Your task is to reproduce, verbatim and without pictures, the lines from the opening of the listing through the line containing "DR 0, -20\%;".

===============

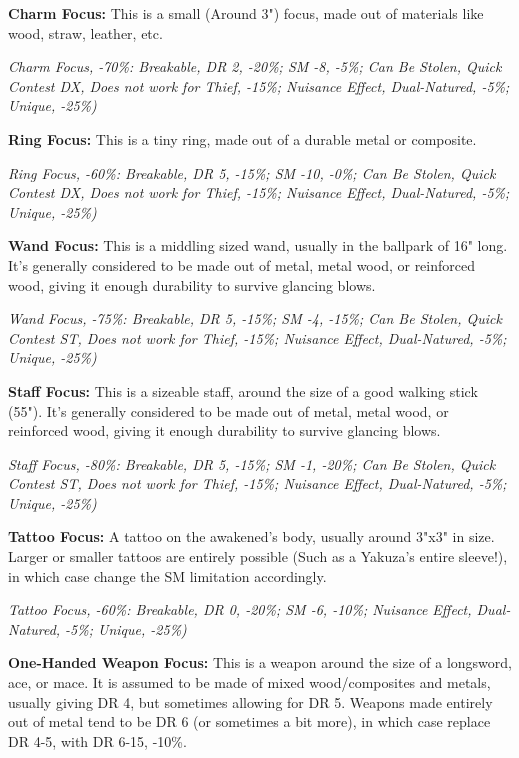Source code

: \begin{multicols*}{2}
	\textbf{Charm Focus:} This is a small (Around 3") focus, made out of materials like wood, straw, leather, etc.
	
	\textcolor{OliveGreen}{\textit{Charm Focus, -70\%: Breakable, DR 2, -20\%; SM -8, -5\%; Can Be Stolen, Quick Contest DX, Does not work for Thief, -15\%; Nuisance Effect, Dual-Natured, -5\%; Unique, -25\%)}}
	
	\textbf{Ring Focus:} This is a tiny ring, made out of a durable metal or composite.
	
	\textcolor{OliveGreen}{\textit{Ring Focus, -60\%: Breakable, DR 5, -15\%; SM -10, -0\%; Can Be Stolen, Quick Contest DX, Does not work for Thief, -15\%; Nuisance Effect, Dual-Natured, -5\%; Unique, -25\%)}}
	
	\textbf{Wand Focus:} This is a middling sized wand, usually in the ballpark of 16" long. It's generally considered to be made out of metal, metal wood, or reinforced wood, giving it enough durability to survive glancing blows.
	
	\textcolor{OliveGreen}{\textit{Wand Focus, -75\%: Breakable, DR 5, -15\%; SM -4, -15\%; Can Be Stolen, Quick Contest ST, Does not work for Thief, -15\%; Nuisance Effect, Dual-Natured, -5\%; Unique, -25\%)}}
	
	\textbf{Staff Focus:} This is a sizeable staff, around the size of a good walking stick (55"). It's generally considered to be made out of metal, metal wood, or reinforced wood, giving it enough durability to survive glancing blows.
	
	\textcolor{OliveGreen}{\textit{Staff Focus, -80\%: Breakable, DR 5, -15\%; SM -1, -20\%; Can Be Stolen, Quick Contest ST, Does not work for Thief, -15\%; Nuisance Effect, Dual-Natured, -5\%; Unique, -25\%)}}
	
	\textbf{Tattoo Focus:} A tattoo on the awakened's body, usually around 3"x3" in size. Larger or smaller tattoos are entirely possible (Such as a Yakuza's entire sleeve!), in which case change the SM limitation accordingly.
	
	\textcolor{OliveGreen}{\textit{Tattoo Focus, -60\%: Breakable, DR 0, -20\%; SM -6, -10\%; Nuisance Effect, Dual-Natured, -5\%; Unique, -25\%)}}
	
	\textbf{One-Handed Weapon Focus:} This is a weapon around the size of a longsword, ace, or mace. It is assumed to be made of mixed wood/composites and metals, usually giving DR 4, but sometimes allowing for DR 5. Weapons made entirely out of metal tend to be DR 6 (or sometimes a bit more), in which case replace DR 4-5, with DR 6-15, -10\%.
	

\end{multicols*}
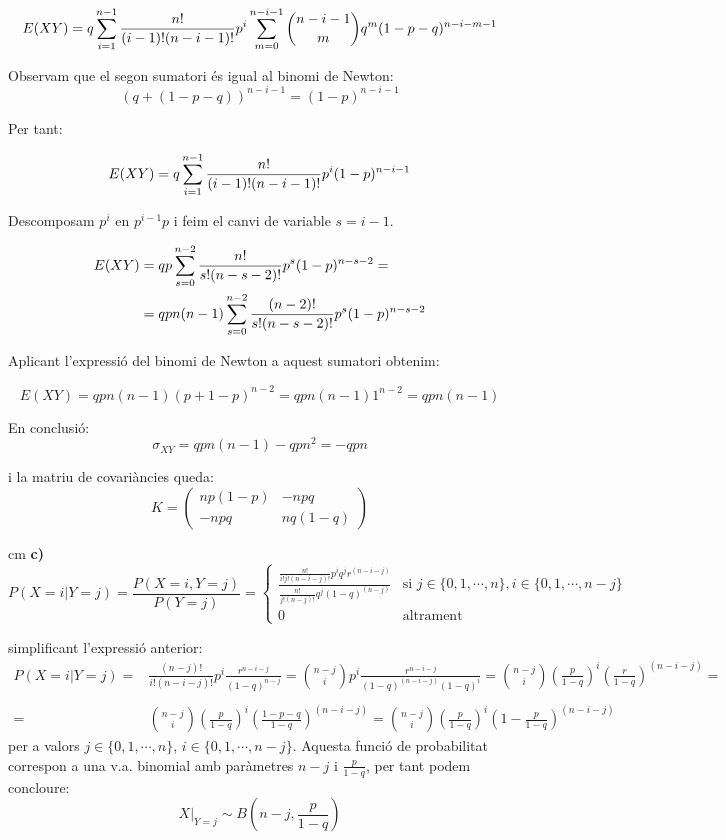 \documentclass{article}
\begin{document}
\[
E(XY)= q \sum_{i=1}^{n-1} {n! \over (i-1)! (n-i-1)!} p^i \sum_{m=0}^{n-i-1} \binom{n-i-1}{m} q^m  (1-p-q)^{n-i-m-1}
\]

Observam que el segon sumatori \'es igual al binomi de Newton: \[ (q + (1-p-q) )^{n-i-1} = (1-p)^{n-i-1} \]

Per tant:

\[
E(XY)= q \sum_{i=1}^{n-1} {n! \over (i-1)! (n-i-1)!} p^i (1-p)^{n-i-1}
\]

Descomposam $p^i$ en $p^{i-1} p$ i feim el canvi de variable $s=i-1$. 

\[
\begin{split}
E(XY)& = qp \sum_{s=0}^{n-2} {n! \over s! (n-s-2)!} p^s (1-p)^{n-s-2} = \\
&= qp n (n-1) \sum_{s=0}^{n-2} {(n-2)! \over s! (n-s-2)!} p^s (1-p)^{n-s-2}
\end{split}
\]

Aplicant l'expressi\'o del binomi de Newton a aquest sumatori obtenim:

\[
E(XY)=qp n (n-1) (p+1-p)^{n-2}=qpn(n-1) 1^{n-2}=qpn(n-1)
\]


En conclusi\'o: $$\sigma_{XY}=qpn(n-1)-qpn^2=-qpn$$

i la matriu de covari\`ancies queda:
\[
K=\begin{pmatrix} np(1-p) & -npq \\ -npq & nq(1-q) \end{pmatrix}
\]


 cm
\noindent
\textbf{c)}
\[
P(X=i | Y=j)=\frac{ P(X=i, Y=j) }{P(Y=j)} = 
\begin{cases}
\frac{ \frac{n!}{i! j! (n-i-j)!} p^i q^j r^{(n-i-j)} }{ \frac{n!}{j! (n-j)!} q^j (1-q)^{(n-j)}} & 
\text{si } j \in \{ 0, 1, \cdots, n \}, i \in \{ 0, 1, \cdots, n-j\} \\
0 & \text{altrament}
\end{cases}
\] 

\noindent
simplificant l'expressi\'o anterior:
\[
\begin{array}{rl}
P(X=i | Y=j)=&\frac{(n-j)!}{i! (n-i-j)!} p^i \frac{r^{n-i-j}}{(1-q)^{n-j}}=
\binom{n-j}{i} p^i \frac{r^{n-i-j}}{(1-q)^{(n-i-j)} (1-q)^i}=
\binom{n-j}{i} \left( \frac{p}{1-q} \right)^i \left( \frac{r}{1-q} \right)^{(n-i-j)}= \\ \\
=& \binom{n-j}{i} \left( \frac{p}{1-q} \right)^i \left( \frac{1-p-q}{1-q} \right)^{(n-i-j)}=
\binom{n-j}{i} \left( \frac{p}{1-q} \right)^i \left( 1 - \frac{p}{1-q} \right)^{(n-i-j)}
\end{array}
\]
\noindent
per a valors $j \in \{ 0, 1, \cdots, n \}$, $i \in \{ 0, 1, \cdots, n-j\}$. 
Aquesta funci\'o de probabilitat correspon a una v.a. binomial amb par\`ametres
$n-j$ i $\frac{p}{1-q}$, per tant podem concloure:
\[
X|_{Y=j} \sim B(n-j, \frac{p}{1-q})
\]
\end{document}

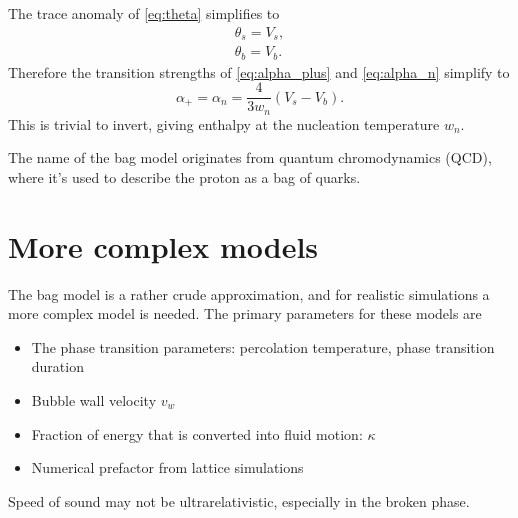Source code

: The trace anomaly of \eqref{eq:theta} simplifies to
\begin{align}
\theta_s = V_s, \\
\theta_b = V_b.
\end{align}
Therefore the transition strengths of \eqref{eq:alpha_plus} and \eqref{eq:alpha_n} simplify to
\begin{equation}
\alpha_+ = \alpha_n = \frac{4}{3 w_n} (V_s - V_b).
\label{eq:alpha_n_bag}
\end{equation}
This is trivial to invert, giving enthalpy at the nucleation temperature $w_n$.

The name of the bag model originates from quantum chromodynamics (QCD), where it's used to describe the proton as a bag of quarks.


\section{More complex models}
The bag model is a rather crude approximation, and for realistic simulations a more complex model is needed.
The primary parameters for these models are
\begin{itemize}
    \item The phase transition parameters: percolation temperature, phase transition duration
    \item Bubble wall velocity $v_w$
    \item Fraction of energy that is converted into fluid motion: $\kappa$
    \item Numerical prefactor from lattice simulations
\end{itemize}

Speed of sound may not be ultrarelativistic, especially in the broken phase.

===============

OUTPUT FOR THIS TASK:
Source code

: \begin{multicols*}{2}
	\textbf{Charm Focus:} This is a small (Around 3") focus, made out of materials like wood, straw, leather, etc.
	
	\textcolor{OliveGreen}{\textit{Charm Focus, -70\%: Breakable, DR 2, -20\%; SM -8, -5\%; Can Be Stolen, Quick Contest DX, Does not work for Thief, -15\%; Nuisance Effect, Dual-Natured, -5\%; Unique, -25\%)}}
	
	\textbf{Ring Focus:} This is a tiny ring, made out of a durable metal or composite.
	
	\textcolor{OliveGreen}{\textit{Ring Focus, -60\%: Breakable, DR 5, -15\%; SM -10, -0\%; Can Be Stolen, Quick Contest DX, Does not work for Thief, -15\%; Nuisance Effect, Dual-Natured, -5\%; Unique, -25\%)}}
	
	\textbf{Wand Focus:} This is a middling sized wand, usually in the ballpark of 16" long. It's generally considered to be made out of metal, metal wood, or reinforced wood, giving it enough durability to survive glancing blows.
	
	\textcolor{OliveGreen}{\textit{Wand Focus, -75\%: Breakable, DR 5, -15\%; SM -4, -15\%; Can Be Stolen, Quick Contest ST, Does not work for Thief, -15\%; Nuisance Effect, Dual-Natured, -5\%; Unique, -25\%)}}
	
	\textbf{Staff Focus:} This is a sizeable staff, around the size of a good walking stick (55"). It's generally considered to be made out of metal, metal wood, or reinforced wood, giving it enough durability to survive glancing blows.
	
	\textcolor{OliveGreen}{\textit{Staff Focus, -80\%: Breakable, DR 5, -15\%; SM -1, -20\%; Can Be Stolen, Quick Contest ST, Does not work for Thief, -15\%; Nuisance Effect, Dual-Natured, -5\%; Unique, -25\%)}}
	
	\textbf{Tattoo Focus:} A tattoo on the awakened's body, usually around 3"x3" in size. Larger or smaller tattoos are entirely possible (Such as a Yakuza's entire sleeve!), in which case change the SM limitation accordingly.
	
	\textcolor{OliveGreen}{\textit{Tattoo Focus, -60\%: Breakable, DR 0, -20\%; SM -6, -10\%; Nuisance Effect, Dual-Natured, -5\%; Unique, -25\%)}}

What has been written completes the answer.